但是,您需要将一个团队密钥修复为team1。
#2
new_list = []
for match, data in d.iteritems():
new_list.append([str(data['team1']), str(data['length']), str(data['team2']), str(data['speed']), match])
print new_list
new_tuple = tuple(new_list)
print new_tuple
#3
You can use list comprehension:
您可以使用列表理解:
result = [[data['team1'],data['length'],data['team2'],data['speed'],match] for match, data in d.items()]
What this does, is that for each (match,data) in d.items(), it will add [data['team1'],data['length'],data['team2'],data['speed'],match] to the list result.
这样做,是对于d.items()中的每个(匹配,数据),它将添加[data ['team1'],data ['length'],data ['team2'],data ['speed' ],匹配]到列表结果。
Replace d.items() with d.iteritems() if you are using Python 2, but I recommend switching to Python 3.
如果您使用的是Python 2,请将d.items()替换为d.iteitems(),但我建议您切换到Python 3。
#1
[[data[key] for key in 'team1 length team2 speed'.split()] + [match]
for match, data in d.items()]
You need to fix that one team key to team1, though.
但是,您需要将一个团队密钥修复为team1。
#2
new_list = []
for match, data in d.iteritems():
new_list.append([str(data['team1']), str(data['length']), str(data['team2']), str(data['speed']), match])
print new_list
new_tuple = tuple(new_list)
print new_tuple
#3
You can use list comprehension:
您可以使用列表理解:
result = [[data['team1'],data['length'],data['team2'],data['speed'],match] for match, data in d.items()]
What this does, is that for each (match,data) in d.items(), it will add [data['team1'],data['length'],data['team2'],data['speed'],match] to the list result.
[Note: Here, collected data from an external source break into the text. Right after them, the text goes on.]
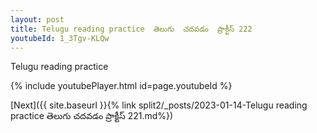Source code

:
```yaml
---
layout: post
title: Telugu reading practice  తెలుగు  చదవడం  ప్రాక్టీస్ 222
youtubeId: 1_3Tgv-KLQw
---
```

 
 
Telugu reading practice
 
 
 
 
 


{% include youtubePlayer.html id=page.youtubeId %}
 
[Next]({{ site.baseurl }}{% link  split2/_posts/2023-01-14-Telugu reading practice  తెలుగు  చదవడం  ప్రాక్టీస్ 221.md%})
这样做,是对于d.items()中的每个(匹配,数据),它将添加[data ['team1'],data ['length'],data ['team2'],data ['speed' ],匹配]到列表结果。
Replace d.items() with d.iteritems() if you are using Python 2, but I recommend switching to Python 3.
如果您使用的是Python 2,请将d.items()替换为d.iteitems(),但我建议您切换到Python 3。